Power, Threat and Meaning (PTM) Framework

  • Characteristics:

    1. Focus on purposeful human behavior in social contexts rather than bodily processes.

    2. Abnormal behaviors exist on a continuum with normal behaviors.

    3. Emotional distress is mediated by biological, social, and cultural contexts.

    4. Meaning, narratives, and subjective experiences are crucial.

  • alternatives to diagnosis need to focus on humans behaving purposeful in social and relational contexts (not on bodily processes or objects in the world)

  • abnormal behaviours exists on a continuum with normal behvaiour

  • experiences of emotinoal distress are enabled or mediated by biology

  • humans are fundamentally social beings whose experience of distress are inseparable from contexts

  • need to take meaning, narrative and subjective experience seriously

  • Key Questions PTM Asks:

    • Instead of:

    • “What is wrong with you?”

    • “What problems are you having?”

    • “What distress are you experiencing?”

    • It asks:

    • “What happened to you?” (Power)

    • “How did it affect you?” (Threat)

    • “What sense did you make of it?” (Meaning)

    • “What did you do to survive/cope?” (Threat Response)

Case Study: Alex

  • Profile:

    • 33-year-old professional with chronic sleep difficulties, irritability, tension, and avoidance of social events.

    • Experiences persistent feelings of being “on edge” following workplace pressure and relationship breakdown.

    • Avoidant of seeking help due to perceived functional status.

  • Dimensional Framework Application:

    • Symptoms vary in intensity and impact.

    • Functional status does not negate clinically meaningful distress.

  • Transdiagnostic Framework Application:

    • Explores shared mechanisms contributing to Alex's distress and avoids categorical labeling.

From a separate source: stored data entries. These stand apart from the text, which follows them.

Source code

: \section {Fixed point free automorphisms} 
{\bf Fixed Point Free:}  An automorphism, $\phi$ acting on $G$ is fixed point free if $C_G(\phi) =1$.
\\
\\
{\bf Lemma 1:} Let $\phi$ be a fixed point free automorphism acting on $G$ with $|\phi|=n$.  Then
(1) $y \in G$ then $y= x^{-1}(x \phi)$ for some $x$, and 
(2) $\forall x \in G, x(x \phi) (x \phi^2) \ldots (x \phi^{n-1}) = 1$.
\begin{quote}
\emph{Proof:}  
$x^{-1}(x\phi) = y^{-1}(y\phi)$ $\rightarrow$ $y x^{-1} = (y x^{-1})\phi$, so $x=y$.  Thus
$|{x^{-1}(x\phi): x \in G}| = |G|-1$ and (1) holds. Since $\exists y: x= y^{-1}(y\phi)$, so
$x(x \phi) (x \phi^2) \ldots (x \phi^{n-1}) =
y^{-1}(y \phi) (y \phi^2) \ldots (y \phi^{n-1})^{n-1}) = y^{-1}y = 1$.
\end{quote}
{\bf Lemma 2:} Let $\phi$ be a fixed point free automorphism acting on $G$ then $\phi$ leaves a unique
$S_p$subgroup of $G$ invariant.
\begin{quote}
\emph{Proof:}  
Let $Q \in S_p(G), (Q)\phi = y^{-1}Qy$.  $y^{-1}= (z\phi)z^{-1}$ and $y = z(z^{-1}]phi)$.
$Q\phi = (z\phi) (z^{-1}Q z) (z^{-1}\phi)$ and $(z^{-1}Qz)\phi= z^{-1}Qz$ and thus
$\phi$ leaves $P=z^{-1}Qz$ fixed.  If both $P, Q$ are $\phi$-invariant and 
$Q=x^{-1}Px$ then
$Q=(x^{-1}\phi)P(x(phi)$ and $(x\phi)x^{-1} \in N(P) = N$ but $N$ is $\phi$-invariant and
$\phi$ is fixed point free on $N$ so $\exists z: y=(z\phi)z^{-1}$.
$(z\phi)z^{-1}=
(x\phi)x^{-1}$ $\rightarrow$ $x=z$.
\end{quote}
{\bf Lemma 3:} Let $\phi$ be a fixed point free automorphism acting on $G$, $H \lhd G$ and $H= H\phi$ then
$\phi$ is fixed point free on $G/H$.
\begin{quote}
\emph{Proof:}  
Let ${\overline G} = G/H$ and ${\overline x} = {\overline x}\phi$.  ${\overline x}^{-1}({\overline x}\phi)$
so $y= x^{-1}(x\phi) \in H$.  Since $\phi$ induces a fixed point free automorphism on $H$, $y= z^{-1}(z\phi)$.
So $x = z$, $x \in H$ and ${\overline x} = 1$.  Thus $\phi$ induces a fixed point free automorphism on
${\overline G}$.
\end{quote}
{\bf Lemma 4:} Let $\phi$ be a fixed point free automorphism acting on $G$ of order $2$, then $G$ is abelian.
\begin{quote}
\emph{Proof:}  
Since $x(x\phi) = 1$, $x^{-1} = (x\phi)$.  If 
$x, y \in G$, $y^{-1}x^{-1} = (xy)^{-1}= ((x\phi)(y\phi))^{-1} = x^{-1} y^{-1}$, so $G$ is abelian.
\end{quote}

  • PTM Framework Application:

    • Contextualizes Alex's experiences and tailors understanding to their individual narrative.

Summary

  • Categorical Models:

    • Prioritize reliability and structure but risk oversimplification.

  • Dimensional Models:

    • Capture severity and variability but are harder to implement in structured systems.

  • Comorbidity:

    • Challenges distinctness of diagnostic categories.

  • Transdiagnostic Frameworks:

    • Focus on shared psychological mechanisms across disorders.

  • Power Threat and Meaning:

    • Reframes distress as meaningful and contextual rather than purely pathological.

  • Understanding differences among these approaches:

    • Essential for critically evaluating modern diagnosis in psychology.